Dustin.Webb · April 28, 2022, 9:07pm

For TLTv3 and TAO, I need to understand the amount of GPU memory required for training the various models available and how it scales based on batch size. I see that the logs contain a description of the model as well as a summarization of the of trainable and non-trainable parameters so, given assumptions about the data type used to represent the parameters, we can calculate the size of the model. However it’s unclear how much GPU memory is needed by TLT/TAO for performing optimization and how much remains for loading training data. How do I find this information?

Morganh · April 29, 2022, 1:49am

Refer to TAO Toolkit Quick Start Guide — TAO Toolkit 3.22.05 documentation and
IVA Getting Started Guide :: Metropolis Documentation

Dustin.Webb · April 29, 2022, 2:57am

Hi Morganh. It appears those links point to the first page of the user manuals. Were you intending to link to a specific section of the documentation?

Dustin.Webb · April 29, 2022, 3:08am

Hi Morganh. I’m realizing now that were intending to link to the minimum and recommended hardware requirements. That’s not the information I need. I am trying to understand how much memory is required for the model parameters and the optimization process.

The larger question I’m trying to answer is, how many RTX 2080 GPUs with 11GB of RAM would be required to match the training performance of 4 A6000 GPUs with 48GB of RAM or 8 A100 GPUs with 40GB of RAM?

Morganh · April 29, 2022, 6:53am

It is hard to draw a conclusion how much GPU memory is required for the model parameters and the optimization process. TAO provides the minimum and recommended GPU RAM to avoid OOM issue during training.

Dustin.Webb · April 29, 2022, 9:22pm

Are there tools in TLT/TAO to analyze memory usage?

Morganh · May 9, 2022, 2:11am

Inside TLT/TAO, there is not specific memory usage tool. Just use nvidia-smi to monitor.

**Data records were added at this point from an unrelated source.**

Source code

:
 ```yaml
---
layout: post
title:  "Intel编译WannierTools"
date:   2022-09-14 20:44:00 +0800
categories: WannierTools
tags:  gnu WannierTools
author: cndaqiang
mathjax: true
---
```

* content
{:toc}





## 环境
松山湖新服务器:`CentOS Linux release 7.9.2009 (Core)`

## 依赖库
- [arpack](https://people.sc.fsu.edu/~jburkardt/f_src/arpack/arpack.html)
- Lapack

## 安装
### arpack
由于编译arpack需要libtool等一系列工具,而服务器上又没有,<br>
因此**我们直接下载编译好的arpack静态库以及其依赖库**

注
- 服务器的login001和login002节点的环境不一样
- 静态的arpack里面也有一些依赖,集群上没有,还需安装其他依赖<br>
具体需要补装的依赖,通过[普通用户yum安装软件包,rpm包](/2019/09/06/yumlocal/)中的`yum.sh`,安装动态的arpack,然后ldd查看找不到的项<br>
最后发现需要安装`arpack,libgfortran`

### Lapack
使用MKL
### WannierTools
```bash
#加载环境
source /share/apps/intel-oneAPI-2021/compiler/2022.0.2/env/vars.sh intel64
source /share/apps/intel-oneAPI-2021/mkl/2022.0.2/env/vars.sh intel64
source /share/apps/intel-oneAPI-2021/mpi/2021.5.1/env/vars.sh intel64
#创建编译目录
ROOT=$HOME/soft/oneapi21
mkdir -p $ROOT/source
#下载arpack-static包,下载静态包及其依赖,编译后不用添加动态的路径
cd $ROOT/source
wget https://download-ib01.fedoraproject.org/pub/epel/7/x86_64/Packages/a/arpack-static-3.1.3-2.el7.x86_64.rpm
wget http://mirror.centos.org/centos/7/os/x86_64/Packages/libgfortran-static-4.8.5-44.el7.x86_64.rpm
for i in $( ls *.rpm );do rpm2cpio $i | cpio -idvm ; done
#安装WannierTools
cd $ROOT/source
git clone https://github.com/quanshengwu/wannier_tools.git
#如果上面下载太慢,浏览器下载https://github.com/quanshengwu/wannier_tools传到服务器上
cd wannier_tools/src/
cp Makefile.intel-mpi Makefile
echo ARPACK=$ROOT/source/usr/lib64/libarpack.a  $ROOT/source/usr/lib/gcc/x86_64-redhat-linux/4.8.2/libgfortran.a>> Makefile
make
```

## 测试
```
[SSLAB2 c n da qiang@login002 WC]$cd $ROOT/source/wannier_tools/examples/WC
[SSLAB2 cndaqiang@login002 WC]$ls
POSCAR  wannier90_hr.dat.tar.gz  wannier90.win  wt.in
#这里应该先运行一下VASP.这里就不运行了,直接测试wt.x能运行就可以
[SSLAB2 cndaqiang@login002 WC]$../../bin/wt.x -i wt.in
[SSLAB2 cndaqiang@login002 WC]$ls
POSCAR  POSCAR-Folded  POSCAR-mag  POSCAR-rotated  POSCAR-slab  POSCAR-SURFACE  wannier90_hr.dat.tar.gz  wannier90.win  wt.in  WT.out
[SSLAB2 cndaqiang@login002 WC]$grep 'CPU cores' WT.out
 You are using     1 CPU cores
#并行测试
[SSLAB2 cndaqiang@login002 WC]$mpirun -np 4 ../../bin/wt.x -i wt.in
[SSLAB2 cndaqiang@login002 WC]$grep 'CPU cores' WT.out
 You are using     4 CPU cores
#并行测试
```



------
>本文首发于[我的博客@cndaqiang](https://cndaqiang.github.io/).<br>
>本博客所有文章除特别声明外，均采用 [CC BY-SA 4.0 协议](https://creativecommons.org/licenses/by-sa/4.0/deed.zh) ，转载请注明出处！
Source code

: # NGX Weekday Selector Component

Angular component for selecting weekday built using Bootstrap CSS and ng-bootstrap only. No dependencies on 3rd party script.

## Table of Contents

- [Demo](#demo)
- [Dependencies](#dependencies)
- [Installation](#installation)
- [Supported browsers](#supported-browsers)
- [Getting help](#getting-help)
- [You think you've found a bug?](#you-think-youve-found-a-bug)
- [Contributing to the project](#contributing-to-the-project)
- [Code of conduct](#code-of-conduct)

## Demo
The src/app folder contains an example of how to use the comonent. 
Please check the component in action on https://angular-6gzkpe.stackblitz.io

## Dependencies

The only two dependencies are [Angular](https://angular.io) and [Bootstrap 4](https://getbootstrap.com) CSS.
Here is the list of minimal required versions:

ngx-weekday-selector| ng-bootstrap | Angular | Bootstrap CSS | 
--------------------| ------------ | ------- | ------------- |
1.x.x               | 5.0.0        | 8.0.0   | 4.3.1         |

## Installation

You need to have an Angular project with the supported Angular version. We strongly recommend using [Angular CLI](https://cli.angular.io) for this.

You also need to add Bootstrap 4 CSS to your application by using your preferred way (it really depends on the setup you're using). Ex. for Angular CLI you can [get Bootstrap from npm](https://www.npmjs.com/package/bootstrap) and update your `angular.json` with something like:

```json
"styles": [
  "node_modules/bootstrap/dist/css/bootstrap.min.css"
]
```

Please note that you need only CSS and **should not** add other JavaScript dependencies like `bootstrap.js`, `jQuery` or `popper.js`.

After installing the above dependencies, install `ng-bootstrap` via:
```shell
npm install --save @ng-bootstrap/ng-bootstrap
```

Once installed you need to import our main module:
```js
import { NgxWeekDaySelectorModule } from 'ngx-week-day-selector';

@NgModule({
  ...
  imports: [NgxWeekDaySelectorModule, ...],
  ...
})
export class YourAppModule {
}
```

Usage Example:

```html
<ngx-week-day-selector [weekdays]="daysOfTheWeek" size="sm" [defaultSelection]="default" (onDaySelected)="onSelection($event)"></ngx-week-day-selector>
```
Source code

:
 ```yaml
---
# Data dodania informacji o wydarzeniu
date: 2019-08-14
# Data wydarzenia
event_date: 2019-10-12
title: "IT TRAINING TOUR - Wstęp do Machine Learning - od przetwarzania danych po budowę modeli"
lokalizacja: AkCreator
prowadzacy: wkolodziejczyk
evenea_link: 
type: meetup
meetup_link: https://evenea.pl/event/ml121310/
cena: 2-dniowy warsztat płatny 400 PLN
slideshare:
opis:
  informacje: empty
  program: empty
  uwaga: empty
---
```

Morganh · May 9, 2022, 3:53am

More, you can compare the “NvMapMemUsed” before/during running via running following command
$ cat /proc/meminfo

NvMapMemUsed: 75020 KB —> (Before running)
NvMapMemUsed: 392788 KB —> (Running)

Above is just an example, it means the GPU memory will consume (392788 KB - 75020 KB)

Dustin.Webb · May 10, 2022, 4:01pm

Ultimately I need a break down identifying how much GPU memory is used for:

Model parameters
Optimization process parameters
training samples

It doesn’t appear that this last option provides that.

Morganh · May 11, 2022, 7:08am

There is not such tool to break down above items as of now.

yingliu · July 6, 2022, 6:20am

There is no update from you for a period, assuming this is not an issue anymore.
Hence we are closing this topic. If need further support, please open a new one.
Thanks

system · July 20, 2022, 6:21am

This topic was automatically closed 14 days after the last reply. New replies are no longer allowed.